A few days later my daughter called me and said she got an angry call from her ex to ask who the new boyfriend was. It was obvious that the picture was sent to her ex.

I would love to put this nosy person in their place but not sure I should or how to go about it. Any thoughts? – D.

Well that’s creepy.

But it’s not for you to fix.

And this people’s-paparazzo is not the one to call out anyway, even though the shooting and sending were both the work of a true bottom-feeder.

It’s the ex-boyfriend who owns the truly reprehensible choice here. When presented with this photograph, he had one decent response available to him: “Why are you taking pictures of my ex, much less sending them to me? Her life is her business now.”

But he didn’t. He took the low road instead, and scolded your daughter for having the audacity to do what either half of a broken-up couple was fully entitled to do.

It’s not for you to put him in his place either, though. It was your daughter’s place to say to her ex, calmly and firmly: “The photo was inappropriate, this call is inappropriate, and I’m hanging up now.” [click.]

If she didn’t, then please encourage her to, if and when this type of line-crossing ever happens again. Explaining herself only tells him, falsely, that he deserves an explanation from her.

Hi, Carolyn: Recently I have been somewhat deluged by requests from friends (and distant acquaintances) for Go Fund Me contributions so they can go on their “bucket list” vacations.

I think these requests put people in a difficult situation – is one a “real” friend or not? There is an implied guilt trip … or maybe it is just me.

I have recently taken two trips to Europe. These trips were important to me and they put a dent in my finances, but they were my choice and I will deal with the debt myself. Friends want to take river trips in Europe or walk the Camino de Santiago in Spain, and those are nice plans, but they should also plan to pay for the trips.

My fear is that people will remember who gave and who didn’t – I know I would if I ever made a request like this – and this will change the nature of relationships.

So, instead of feeling guilty, I get angry.

I also see requests for birthday donations to charities.

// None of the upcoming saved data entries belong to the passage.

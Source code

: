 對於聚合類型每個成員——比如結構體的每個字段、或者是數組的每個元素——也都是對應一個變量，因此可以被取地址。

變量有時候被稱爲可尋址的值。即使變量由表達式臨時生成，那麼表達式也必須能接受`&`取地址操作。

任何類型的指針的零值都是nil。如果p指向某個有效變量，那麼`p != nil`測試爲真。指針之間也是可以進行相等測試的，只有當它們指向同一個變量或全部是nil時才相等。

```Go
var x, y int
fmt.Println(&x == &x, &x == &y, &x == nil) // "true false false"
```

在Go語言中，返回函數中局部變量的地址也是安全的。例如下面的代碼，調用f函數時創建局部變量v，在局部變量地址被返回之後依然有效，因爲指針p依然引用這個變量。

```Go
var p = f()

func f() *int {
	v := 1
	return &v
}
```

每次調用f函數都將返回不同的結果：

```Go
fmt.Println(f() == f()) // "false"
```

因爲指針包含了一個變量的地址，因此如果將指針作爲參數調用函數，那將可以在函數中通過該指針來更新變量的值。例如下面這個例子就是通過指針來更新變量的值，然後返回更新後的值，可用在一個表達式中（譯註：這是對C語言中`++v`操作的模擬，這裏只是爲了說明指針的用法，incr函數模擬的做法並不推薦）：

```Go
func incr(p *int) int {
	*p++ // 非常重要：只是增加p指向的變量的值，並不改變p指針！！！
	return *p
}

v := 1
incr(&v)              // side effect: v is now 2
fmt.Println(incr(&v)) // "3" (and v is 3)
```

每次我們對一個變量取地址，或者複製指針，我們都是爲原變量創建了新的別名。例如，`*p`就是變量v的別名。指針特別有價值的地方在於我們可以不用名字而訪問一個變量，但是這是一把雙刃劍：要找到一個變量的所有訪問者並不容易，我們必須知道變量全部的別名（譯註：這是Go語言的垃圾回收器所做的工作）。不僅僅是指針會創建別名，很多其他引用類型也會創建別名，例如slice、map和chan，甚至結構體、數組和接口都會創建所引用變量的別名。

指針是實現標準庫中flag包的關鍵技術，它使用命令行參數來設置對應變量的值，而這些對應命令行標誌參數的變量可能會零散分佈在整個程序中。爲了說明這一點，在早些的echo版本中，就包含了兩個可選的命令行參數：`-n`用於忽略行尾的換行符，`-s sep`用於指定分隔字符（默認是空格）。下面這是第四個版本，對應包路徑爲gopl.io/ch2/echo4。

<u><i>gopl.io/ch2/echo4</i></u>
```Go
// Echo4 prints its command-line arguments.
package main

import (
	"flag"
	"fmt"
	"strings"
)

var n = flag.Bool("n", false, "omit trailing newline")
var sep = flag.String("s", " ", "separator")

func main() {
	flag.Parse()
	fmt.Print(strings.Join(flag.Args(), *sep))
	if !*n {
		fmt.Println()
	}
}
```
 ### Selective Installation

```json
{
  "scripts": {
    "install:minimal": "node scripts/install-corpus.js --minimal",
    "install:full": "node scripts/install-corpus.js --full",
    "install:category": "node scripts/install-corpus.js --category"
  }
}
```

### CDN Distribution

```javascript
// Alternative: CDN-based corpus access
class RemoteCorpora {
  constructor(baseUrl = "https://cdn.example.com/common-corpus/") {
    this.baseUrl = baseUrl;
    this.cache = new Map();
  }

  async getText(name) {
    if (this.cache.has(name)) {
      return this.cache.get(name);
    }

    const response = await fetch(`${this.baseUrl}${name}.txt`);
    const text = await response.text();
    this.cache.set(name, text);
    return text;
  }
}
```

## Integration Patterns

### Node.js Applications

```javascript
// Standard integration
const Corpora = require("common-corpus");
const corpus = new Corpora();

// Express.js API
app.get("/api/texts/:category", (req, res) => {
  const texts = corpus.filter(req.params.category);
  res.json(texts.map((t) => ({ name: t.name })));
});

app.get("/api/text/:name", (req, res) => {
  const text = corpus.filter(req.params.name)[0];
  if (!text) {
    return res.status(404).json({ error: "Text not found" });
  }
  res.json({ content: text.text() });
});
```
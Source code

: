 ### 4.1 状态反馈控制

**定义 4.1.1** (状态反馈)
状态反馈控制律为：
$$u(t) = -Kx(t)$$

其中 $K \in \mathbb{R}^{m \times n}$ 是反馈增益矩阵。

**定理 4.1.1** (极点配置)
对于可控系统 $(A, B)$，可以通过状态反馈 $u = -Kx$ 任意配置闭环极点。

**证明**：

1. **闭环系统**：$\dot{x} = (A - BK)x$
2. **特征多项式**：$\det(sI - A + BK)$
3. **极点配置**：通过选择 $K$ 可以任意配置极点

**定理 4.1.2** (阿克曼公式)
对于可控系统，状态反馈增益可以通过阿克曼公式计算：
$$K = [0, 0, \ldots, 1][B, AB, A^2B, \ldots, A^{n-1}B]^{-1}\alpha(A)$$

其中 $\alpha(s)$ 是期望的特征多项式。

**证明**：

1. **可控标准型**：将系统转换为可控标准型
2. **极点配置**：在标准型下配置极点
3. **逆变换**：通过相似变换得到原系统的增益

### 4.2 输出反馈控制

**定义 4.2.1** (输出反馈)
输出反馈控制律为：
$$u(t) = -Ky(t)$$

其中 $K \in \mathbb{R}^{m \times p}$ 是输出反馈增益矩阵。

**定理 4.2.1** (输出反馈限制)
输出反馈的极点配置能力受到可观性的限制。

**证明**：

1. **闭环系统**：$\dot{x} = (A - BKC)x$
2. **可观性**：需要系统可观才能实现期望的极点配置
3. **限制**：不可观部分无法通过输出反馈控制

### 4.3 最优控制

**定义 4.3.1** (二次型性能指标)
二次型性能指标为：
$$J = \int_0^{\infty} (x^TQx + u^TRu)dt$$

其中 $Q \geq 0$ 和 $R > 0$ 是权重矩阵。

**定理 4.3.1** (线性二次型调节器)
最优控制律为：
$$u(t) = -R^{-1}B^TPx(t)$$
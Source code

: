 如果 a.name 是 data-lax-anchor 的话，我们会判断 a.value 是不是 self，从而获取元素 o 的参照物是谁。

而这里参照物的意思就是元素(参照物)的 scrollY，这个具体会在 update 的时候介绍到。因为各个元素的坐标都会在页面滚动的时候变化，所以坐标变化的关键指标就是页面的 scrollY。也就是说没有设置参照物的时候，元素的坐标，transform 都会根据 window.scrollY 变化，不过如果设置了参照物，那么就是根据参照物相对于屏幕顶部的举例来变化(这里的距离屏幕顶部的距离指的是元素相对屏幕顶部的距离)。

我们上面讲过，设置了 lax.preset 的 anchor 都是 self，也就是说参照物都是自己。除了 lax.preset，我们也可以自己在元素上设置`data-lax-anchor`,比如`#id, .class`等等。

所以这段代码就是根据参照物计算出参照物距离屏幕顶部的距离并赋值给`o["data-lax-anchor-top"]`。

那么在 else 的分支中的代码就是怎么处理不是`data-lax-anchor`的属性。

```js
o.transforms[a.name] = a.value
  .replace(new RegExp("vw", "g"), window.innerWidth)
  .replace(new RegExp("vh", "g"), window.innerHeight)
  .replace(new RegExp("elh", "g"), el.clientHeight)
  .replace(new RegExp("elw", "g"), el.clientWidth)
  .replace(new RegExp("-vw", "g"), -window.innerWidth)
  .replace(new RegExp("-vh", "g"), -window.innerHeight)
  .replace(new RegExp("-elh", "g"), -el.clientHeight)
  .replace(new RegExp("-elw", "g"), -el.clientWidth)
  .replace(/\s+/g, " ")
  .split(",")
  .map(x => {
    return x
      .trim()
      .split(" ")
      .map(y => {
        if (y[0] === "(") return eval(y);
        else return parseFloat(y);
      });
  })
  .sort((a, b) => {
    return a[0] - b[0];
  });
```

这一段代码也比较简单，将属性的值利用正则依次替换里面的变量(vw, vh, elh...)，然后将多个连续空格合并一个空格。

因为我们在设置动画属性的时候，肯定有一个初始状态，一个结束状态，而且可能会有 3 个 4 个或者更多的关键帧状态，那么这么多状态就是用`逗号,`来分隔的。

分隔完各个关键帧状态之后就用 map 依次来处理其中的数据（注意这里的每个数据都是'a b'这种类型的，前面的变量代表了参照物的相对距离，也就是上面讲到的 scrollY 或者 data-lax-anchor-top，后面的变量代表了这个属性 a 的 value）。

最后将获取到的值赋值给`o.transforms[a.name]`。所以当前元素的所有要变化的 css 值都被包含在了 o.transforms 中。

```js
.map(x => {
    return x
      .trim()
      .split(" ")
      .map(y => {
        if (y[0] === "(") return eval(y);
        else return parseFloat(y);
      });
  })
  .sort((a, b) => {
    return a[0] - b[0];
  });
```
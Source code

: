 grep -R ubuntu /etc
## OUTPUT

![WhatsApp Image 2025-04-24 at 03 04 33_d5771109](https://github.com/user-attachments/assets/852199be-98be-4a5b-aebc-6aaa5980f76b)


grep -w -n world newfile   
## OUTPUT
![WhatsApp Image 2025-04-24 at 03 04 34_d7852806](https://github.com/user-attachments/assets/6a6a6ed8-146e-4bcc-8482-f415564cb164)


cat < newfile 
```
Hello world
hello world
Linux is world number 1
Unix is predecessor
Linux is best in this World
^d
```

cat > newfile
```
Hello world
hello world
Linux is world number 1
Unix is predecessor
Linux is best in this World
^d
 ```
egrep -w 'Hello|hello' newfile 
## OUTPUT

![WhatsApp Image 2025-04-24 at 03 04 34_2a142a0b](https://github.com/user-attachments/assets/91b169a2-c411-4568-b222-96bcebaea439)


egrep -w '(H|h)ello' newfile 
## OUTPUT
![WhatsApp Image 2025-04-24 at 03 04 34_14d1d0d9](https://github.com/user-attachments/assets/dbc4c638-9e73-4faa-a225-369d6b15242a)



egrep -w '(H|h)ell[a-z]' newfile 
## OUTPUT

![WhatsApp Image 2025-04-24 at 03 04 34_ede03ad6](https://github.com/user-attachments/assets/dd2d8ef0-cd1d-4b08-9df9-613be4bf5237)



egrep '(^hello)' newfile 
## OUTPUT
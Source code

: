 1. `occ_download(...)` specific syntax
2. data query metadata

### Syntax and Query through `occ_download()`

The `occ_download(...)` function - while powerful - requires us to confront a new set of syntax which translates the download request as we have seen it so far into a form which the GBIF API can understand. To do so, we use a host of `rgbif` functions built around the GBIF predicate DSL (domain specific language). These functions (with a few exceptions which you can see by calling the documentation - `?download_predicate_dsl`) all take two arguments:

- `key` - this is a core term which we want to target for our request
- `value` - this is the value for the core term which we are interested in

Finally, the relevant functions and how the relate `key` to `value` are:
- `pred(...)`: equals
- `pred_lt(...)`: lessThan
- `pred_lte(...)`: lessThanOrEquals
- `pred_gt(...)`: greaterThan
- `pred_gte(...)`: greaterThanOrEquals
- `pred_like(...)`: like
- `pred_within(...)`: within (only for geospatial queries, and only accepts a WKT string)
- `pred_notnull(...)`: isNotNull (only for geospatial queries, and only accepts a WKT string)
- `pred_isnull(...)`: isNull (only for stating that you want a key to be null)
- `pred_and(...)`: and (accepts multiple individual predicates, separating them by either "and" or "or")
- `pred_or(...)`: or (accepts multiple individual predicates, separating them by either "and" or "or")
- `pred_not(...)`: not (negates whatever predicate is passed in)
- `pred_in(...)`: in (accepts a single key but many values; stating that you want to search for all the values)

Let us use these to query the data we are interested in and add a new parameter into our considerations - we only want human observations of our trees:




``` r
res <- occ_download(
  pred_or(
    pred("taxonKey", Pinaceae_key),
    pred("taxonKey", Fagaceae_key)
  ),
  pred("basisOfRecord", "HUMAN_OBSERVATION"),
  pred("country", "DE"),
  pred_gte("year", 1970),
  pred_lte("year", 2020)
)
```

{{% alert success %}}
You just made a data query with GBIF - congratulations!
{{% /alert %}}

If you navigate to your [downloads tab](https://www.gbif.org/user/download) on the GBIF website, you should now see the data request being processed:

I think this is rather narcissistic, as in, “Aren’t I wonderful for having a noble cause?” – L.

So I guess I shouldn’t ask you to support my cause, Advice Columnists Against Extravagant Projecting and Judging.

By my count, you’ve said asking for money for oneself is bad; asking for money for others is bad; and not giving money to those who ask for it is bad, even though their asking was bad in the first place.

Maybe you’re just having a bad day?

Without even offering an opinion about online bucket-list panhandling, I can give you a way out of this that is possibly the easiest way out of anything ever: Give what you want to when you want to, and don’t give anything you don’t want to.

If you want to streamline some more mental and emotional clutter, then make a conscious decision not to judge anyone – not even yourself – for asking, not asking, giving, or not giving.

Because judging is work. It asks you to get informed (if you’re doing it right), to keep things in mind and balance competing interests, to care about things not your business, to take sides for or against people you know, to invest yourself in an outcome, and to declare yourself superior for knowing better than the person you’re judging.

Why bother, when all you have to do is decide, delete, live your life.

The one thing I would judge, full disclosure, is scorekeeping. If others keep score of friends’ decisions not to donate, then that’s seriously petty. It’s also a self-solving problem, because if I lose a friendship because my friend is too petty to be my friend, then it’s hard to see that as a loss.

And if you yourself would “remember who gave and who didn’t,” truly, then please work on whatever drives the “who didn’t,” grudge-holding half of that emotional equation – and in the meantime, keep being someone who doesn’t ask others to give.